[Exercise requirements] For the data that follows, give the number of lines in which "wget" appears. Add nothing to it.
====================
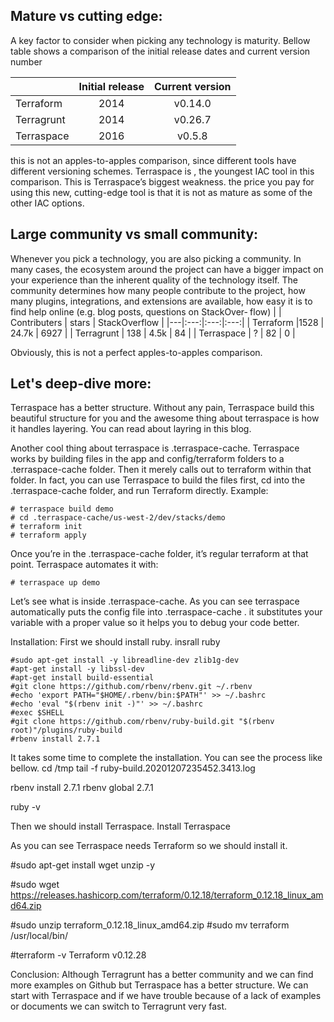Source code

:## Mature vs cutting edge:

A key factor to consider when picking any technology is maturity. Bellow table shows a comparison of the initial release dates and current version number

|   |  Initial release |Current version   |
|---|:---:|:---:|
|Terraform   | 2014  |  v0.14.0 |
|Terragrunt   | 2014  | v0.26.7  |
| Terraspace  | 2016  | v0.5.8  |


this is not an apples-to-apples comparison, since different tools have different versioning schemes. Terraspace is , the youngest IAC tool in this comparison. This is Terraspace’s biggest weakness. the price you pay for using this new, cutting-edge tool is that it is not as mature as some of the other IAC options.

## Large community vs small community:
Whenever you pick a technology, you are also picking a community. In many cases, the ecosystem around the project can have a bigger impact on your experience than the inherent quality of the technology itself. The community determines how many people contribute to the project, how many plugins, integrations, and extensions are available, how easy it is to find help online (e.g. blog posts, questions on StackOver‐ flow)
|   | Contributers  | stars  |  StackOverflow |
|---|:---:|:---:|:---:|
| Terraform  |1528   | 24.7k  | 6927  |
| Terragrunt  | 138  | 4.5k  | 84  |
| Terraspace  | ?  | 82  |  0 |

Obviously, this is not a perfect apples-to-apples comparison.




## Let's deep-dive more:
Terraspace has a better structure. Without any pain, Terraspace build this beautiful structure for you and the awesome thing about terraspace is how it handles layering.
You can read about layring in this blog.


Another cool thing about terraspace is .terraspace-cache. Terraspace works by building files in the app and config/terraform folders to a .terraspace-cache folder. Then it merely calls out to terraform within that folder.
In fact, you can use Terraspace to build the files first, cd into the .terraspace-cache folder, and run Terraform directly. Example:
```
# terraspace build demo
# cd .terraspace-cache/us-west-2/dev/stacks/demo
# terraform init
# terraform apply
 ```
Once you’re in the .terraspace-cache folder, it’s regular terraform at that point.
Terraspace automates it with:
```
# terraspace up demo
```
Let’s see what is inside .terraspace-cache. As you can see terraspace automatically puts the config file into .terraspace-cache . it substitutes your variable with a proper value so it helps you to debug your code better.



Installation:
First we should install ruby.
insrall ruby
```
#sudo apt-get install -y libreadline-dev zlib1g-dev
#apt-get install -y libssl-dev
#apt-get install build-essential
#git clone https://github.com/rbenv/rbenv.git ~/.rbenv
#echo 'export PATH="$HOME/.rbenv/bin:$PATH"' >> ~/.bashrc
#echo 'eval "$(rbenv init -)"' >> ~/.bashrc
#exec $SHELL
#git clone https://github.com/rbenv/ruby-build.git "$(rbenv root)"/plugins/ruby-build
#rbenv install 2.7.1
```
It takes some time to complete the installation. You can see the process like bellow.
cd /tmp
tail -f ruby-build.20201207235452.3413.log



rbenv install 2.7.1
rbenv global 2.7.1


ruby -v


Then we should install Terraspace.
Install Terraspace


As you can see Terraspace needs Terraform so we should install it.

#sudo apt-get install wget unzip -y

#sudo wget https://releases.hashicorp.com/terraform/0.12.18/terraform_0.12.18_linux_amd64.zip

#sudo unzip terraform_0.12.18_linux_amd64.zip
#sudo mv terraform /usr/local/bin/

#terraform -v
Terraform v0.12.28






Conclusion:
 Although Terragrunt has a better community and we can find more examples on Github but Terraspace has a better structure. We can start with Terraspace and if we have trouble because of a lack of examples or documents we can switch to Terragrunt very fast.







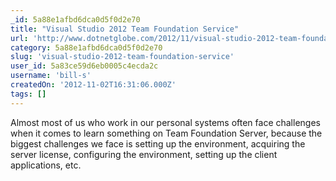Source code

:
 ```yaml
---
_id: 5a88e1afbd6dca0d5f0d2e70
title: "Visual Studio 2012 Team Foundation Service"
url: 'http://www.dotnetglobe.com/2012/11/visual-studio-2012-team-foundation.html'
category: 5a88e1afbd6dca0d5f0d2e70
slug: 'visual-studio-2012-team-foundation-service'
user_id: 5a83ce59d6eb0005c4ecda2c
username: 'bill-s'
createdOn: '2012-11-02T16:31:06.000Z'
tags: []
---
```


Almost most of us who work in our personal systems often face challenges when it comes to learn something on Team Foundation Server, because the biggest challenges we face is setting up the environment, acquiring the server license, configuring the environment, setting up the client applications, etc.
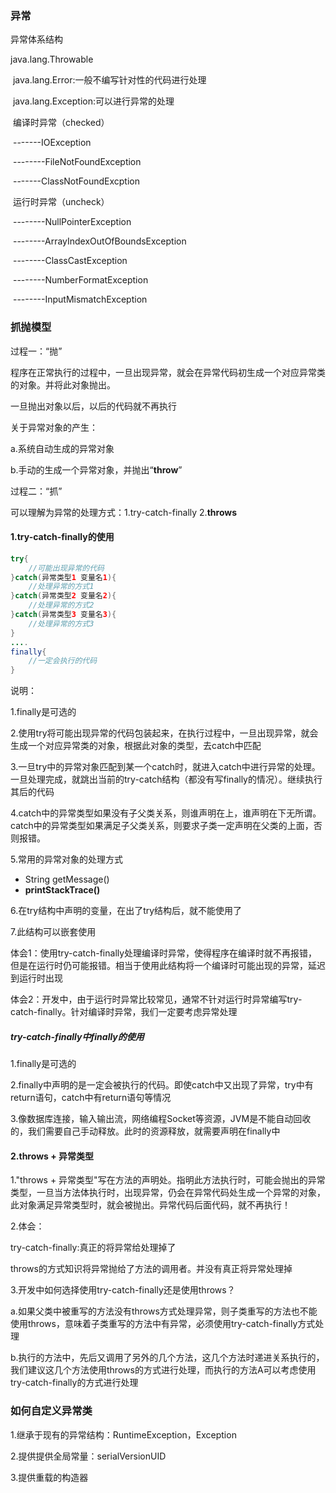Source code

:### 异常

异常体系结构

java.lang.Throwable

​	java.lang.Error:一般不编写针对性的代码进行处理

​	java.lang.Exception:可以进行异常的处理

​		编译时异常（checked）

​			-------IOException

​				--------FileNotFoundException

​			-------ClassNotFoundExcption

​		运行时异常（uncheck）

​			--------NullPointerException

​			--------ArrayIndexOutOfBoundsException

​			--------ClassCastException

​			--------NumberFormatException

​			--------InputMismatchException

### 抓抛模型

过程一：“抛”

程序在正常执行的过程中，一旦出现异常，就会在异常代码初生成一个对应异常类的对象。并将此对象抛出。

一旦抛出对象以后，以后的代码就不再执行

关于异常对象的产生：

 a.系统自动生成的异常对象

 b.手动的生成一个异常对象，并抛出“**throw**”

过程二：“抓”

可以理解为异常的处理方式：1.try-catch-finally    2.**throws**

#### 1.try-catch-finally的使用

```java
try{
    //可能出现异常的代码
}catch(异常类型1 变量名1){
    //处理异常的方式1
}catch(异常类型2 变量名2){
    //处理异常的方式2
}catch(异常类型3 变量名3){
    //处理异常的方式3
}
....
finally{
    //一定会执行的代码
}
```

说明：

1.finally是可选的

2.使用try将可能出现异常的代码包装起来，在执行过程中，一旦出现异常，就会生成一个对应异常类的对象，根据此对象的类型，去catch中匹配

3.一旦try中的异常对象匹配到某一个catch时，就进入catch中进行异常的处理。一旦处理完成，就跳出当前的try-catch结构（都没有写finally的情况）。继续执行其后的代码

4.catch中的异常类型如果没有子父类关系，则谁声明在上，谁声明在下无所谓。catch中的异常类型如果满足子父类关系，则要求子类一定声明在父类的上面，否则报错。

5.常用的异常对象的处理方式

- String getMessage()
- **printStackTrace()**

6.在try结构中声明的变量，在出了try结构后，就不能使用了

7.此结构可以嵌套使用

体会1：使用try-catch-finally处理编译时异常，使得程序在编译时就不再报错，但是在运行时仍可能报错。相当于使用此结构将一个编译时可能出现的异常，延迟到运行时出现

体会2：开发中，由于运行时异常比较常见，通常不针对运行时异常编写try-catch-finally。针对编译时异常，我们一定要考虑异常处理

##### try-catch-finally中finally的使用

1.finally是可选的

2.finally中声明的是一定会被执行的代码。即使catch中又出现了异常，try中有return语句，catch中有return语句等情况

3.像数据库连接，输入输出流，网络编程Socket等资源，JVM是不能自动回收的，我们需要自己手动释放。此时的资源释放，就需要声明在finally中



#### 2.throws + 异常类型

1."throws + 异常类型"写在方法的声明处。指明此方法执行时，可能会抛出的异常类型，一旦当方法体执行时，出现异常，仍会在异常代码处生成一个异常的对象，此对象满足异常类型时，就会被抛出。异常代码后面代码，就不再执行！

2.体会：

try-catch-finally:真正的将异常给处理掉了

throws的方式知识将异常抛给了方法的调用者。并没有真正将异常处理掉

3.开发中如何选择使用try-catch-finally还是使用throws？

   a.如果父类中被重写的方法没有throws方式处理异常，则子类重写的方法也不能使用throws，意味着子类重写的方法中有异常，必须使用try-catch-finally方式处理

   b.执行的方法中，先后又调用了另外的几个方法，这几个方法时递进关系执行的，我们建议这几个方法使用throws的方式进行处理，而执行的方法A可以考虑使用try-catch-finally的方式进行处理

### 如何自定义异常类

1.继承于现有的异常结构：RuntimeException，Exception

2.提供提供全局常量：serialVersionUID

3.提供重载的构造器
====================
[Written reply] 2